## Activity:
Lines of the listing that contain "among" need to be copied.

[Start of section]

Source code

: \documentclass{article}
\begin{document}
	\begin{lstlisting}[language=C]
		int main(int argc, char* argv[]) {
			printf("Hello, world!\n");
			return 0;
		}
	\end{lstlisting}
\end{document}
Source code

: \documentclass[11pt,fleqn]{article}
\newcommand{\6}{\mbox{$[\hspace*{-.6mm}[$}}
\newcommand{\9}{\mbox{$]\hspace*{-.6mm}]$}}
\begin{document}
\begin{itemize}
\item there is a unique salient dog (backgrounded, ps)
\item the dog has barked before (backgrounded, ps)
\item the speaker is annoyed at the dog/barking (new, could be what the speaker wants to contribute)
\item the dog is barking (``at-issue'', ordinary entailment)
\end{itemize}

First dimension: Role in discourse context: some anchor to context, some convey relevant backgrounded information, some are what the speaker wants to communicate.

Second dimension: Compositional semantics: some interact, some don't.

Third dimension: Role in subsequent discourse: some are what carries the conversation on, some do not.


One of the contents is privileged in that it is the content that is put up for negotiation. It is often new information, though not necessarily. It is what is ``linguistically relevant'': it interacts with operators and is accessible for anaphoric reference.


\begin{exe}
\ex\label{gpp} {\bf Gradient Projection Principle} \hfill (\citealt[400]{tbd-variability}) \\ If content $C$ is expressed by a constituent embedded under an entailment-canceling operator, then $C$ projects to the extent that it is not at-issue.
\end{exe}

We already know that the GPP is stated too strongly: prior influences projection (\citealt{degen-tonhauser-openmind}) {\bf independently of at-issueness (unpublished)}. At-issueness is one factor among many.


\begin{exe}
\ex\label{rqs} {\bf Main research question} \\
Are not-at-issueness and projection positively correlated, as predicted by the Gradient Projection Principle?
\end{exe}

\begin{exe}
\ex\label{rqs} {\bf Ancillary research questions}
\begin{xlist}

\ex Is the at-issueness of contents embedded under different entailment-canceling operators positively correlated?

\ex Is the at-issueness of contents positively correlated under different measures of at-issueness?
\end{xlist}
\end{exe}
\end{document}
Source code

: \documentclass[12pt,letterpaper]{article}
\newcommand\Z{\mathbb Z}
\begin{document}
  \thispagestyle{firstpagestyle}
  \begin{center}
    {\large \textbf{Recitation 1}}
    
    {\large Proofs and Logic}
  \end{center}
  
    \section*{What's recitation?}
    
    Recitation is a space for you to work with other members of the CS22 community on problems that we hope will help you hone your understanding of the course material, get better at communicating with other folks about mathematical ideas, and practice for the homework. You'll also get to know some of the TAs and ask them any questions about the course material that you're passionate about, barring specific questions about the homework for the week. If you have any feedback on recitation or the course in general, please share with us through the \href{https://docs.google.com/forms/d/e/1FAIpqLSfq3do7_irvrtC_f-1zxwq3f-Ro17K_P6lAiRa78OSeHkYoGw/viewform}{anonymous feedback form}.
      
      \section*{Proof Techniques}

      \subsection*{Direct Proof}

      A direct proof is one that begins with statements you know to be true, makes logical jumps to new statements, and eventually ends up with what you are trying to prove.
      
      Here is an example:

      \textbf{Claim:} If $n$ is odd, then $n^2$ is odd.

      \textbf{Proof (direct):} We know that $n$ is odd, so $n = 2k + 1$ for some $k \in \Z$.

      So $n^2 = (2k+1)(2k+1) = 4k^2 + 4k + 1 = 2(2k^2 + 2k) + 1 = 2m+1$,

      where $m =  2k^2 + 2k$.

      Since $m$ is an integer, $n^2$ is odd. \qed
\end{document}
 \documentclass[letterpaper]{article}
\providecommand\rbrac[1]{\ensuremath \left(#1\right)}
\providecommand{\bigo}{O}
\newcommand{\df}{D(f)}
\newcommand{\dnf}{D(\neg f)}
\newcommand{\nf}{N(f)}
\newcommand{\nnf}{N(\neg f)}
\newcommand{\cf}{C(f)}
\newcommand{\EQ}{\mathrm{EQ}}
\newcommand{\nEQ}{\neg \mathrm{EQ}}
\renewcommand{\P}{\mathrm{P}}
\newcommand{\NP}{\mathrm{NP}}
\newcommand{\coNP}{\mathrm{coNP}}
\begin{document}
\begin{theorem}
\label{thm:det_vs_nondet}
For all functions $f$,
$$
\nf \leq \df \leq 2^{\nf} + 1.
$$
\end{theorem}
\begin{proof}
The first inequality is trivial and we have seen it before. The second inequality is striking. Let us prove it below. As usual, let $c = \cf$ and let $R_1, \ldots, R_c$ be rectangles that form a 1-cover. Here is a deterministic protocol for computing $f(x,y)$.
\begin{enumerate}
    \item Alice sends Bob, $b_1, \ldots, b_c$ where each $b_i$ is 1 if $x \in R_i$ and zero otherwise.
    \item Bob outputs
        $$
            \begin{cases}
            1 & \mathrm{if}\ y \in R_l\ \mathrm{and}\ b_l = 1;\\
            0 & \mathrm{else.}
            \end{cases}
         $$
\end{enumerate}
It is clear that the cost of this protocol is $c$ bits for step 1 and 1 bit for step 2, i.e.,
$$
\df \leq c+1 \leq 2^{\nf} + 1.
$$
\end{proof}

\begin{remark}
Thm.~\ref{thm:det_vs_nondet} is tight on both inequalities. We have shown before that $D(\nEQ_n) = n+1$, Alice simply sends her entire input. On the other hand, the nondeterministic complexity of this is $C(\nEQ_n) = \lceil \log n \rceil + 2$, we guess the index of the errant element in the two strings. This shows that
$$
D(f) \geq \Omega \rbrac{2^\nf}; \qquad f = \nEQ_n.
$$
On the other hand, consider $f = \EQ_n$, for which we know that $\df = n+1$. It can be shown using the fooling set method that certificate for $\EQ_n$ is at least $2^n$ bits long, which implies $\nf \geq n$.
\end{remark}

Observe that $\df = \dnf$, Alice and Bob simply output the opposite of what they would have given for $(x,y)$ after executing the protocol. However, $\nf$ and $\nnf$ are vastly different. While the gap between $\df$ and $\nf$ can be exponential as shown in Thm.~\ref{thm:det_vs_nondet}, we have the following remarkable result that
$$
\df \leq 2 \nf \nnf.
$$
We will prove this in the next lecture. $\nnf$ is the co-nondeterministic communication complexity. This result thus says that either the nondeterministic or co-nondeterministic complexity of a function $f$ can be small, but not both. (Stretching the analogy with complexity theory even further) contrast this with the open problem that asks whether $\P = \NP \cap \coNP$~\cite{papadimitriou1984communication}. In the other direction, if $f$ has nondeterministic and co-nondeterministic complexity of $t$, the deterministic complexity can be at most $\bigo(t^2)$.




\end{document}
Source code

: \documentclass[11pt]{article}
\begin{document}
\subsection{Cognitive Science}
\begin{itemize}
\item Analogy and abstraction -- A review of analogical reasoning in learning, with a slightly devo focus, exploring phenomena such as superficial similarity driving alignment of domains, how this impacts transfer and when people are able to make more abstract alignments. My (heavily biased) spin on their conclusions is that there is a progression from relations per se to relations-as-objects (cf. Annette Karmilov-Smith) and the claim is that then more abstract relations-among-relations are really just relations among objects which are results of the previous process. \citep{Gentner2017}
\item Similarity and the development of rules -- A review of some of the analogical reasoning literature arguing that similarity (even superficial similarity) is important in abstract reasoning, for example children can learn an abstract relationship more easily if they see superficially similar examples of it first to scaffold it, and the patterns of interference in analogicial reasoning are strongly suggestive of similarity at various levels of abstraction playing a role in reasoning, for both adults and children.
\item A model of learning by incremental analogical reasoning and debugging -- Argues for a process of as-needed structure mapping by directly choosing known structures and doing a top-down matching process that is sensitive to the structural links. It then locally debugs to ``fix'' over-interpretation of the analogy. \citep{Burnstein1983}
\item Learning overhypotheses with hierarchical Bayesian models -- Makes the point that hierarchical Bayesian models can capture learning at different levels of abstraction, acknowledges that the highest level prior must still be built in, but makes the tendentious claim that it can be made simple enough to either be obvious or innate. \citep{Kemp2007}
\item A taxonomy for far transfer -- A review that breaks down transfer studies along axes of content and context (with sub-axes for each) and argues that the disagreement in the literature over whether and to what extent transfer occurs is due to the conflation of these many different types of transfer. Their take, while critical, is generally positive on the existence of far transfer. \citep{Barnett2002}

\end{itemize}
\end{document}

[End of section]

## Response:
We already know that the GPP is stated too strongly: prior influences projection (\citealt{degen-tonhauser-openmind}) {\bf independently of at-issueness (unpublished)}. At-issueness is one factor among many.
\item Analogy and abstraction -- A review of analogical reasoning in learning, with a slightly devo focus, exploring phenomena such as superficial similarity driving alignment of domains, how this impacts transfer and when people are able to make more abstract alignments. My (heavily biased) spin on their conclusions is that there is a progression from relations per se to relations-as-objects (cf. Annette Karmilov-Smith) and the claim is that then more abstract relations-among-relations are really just relations among objects which are results of the previous process. \citep{Gentner2017}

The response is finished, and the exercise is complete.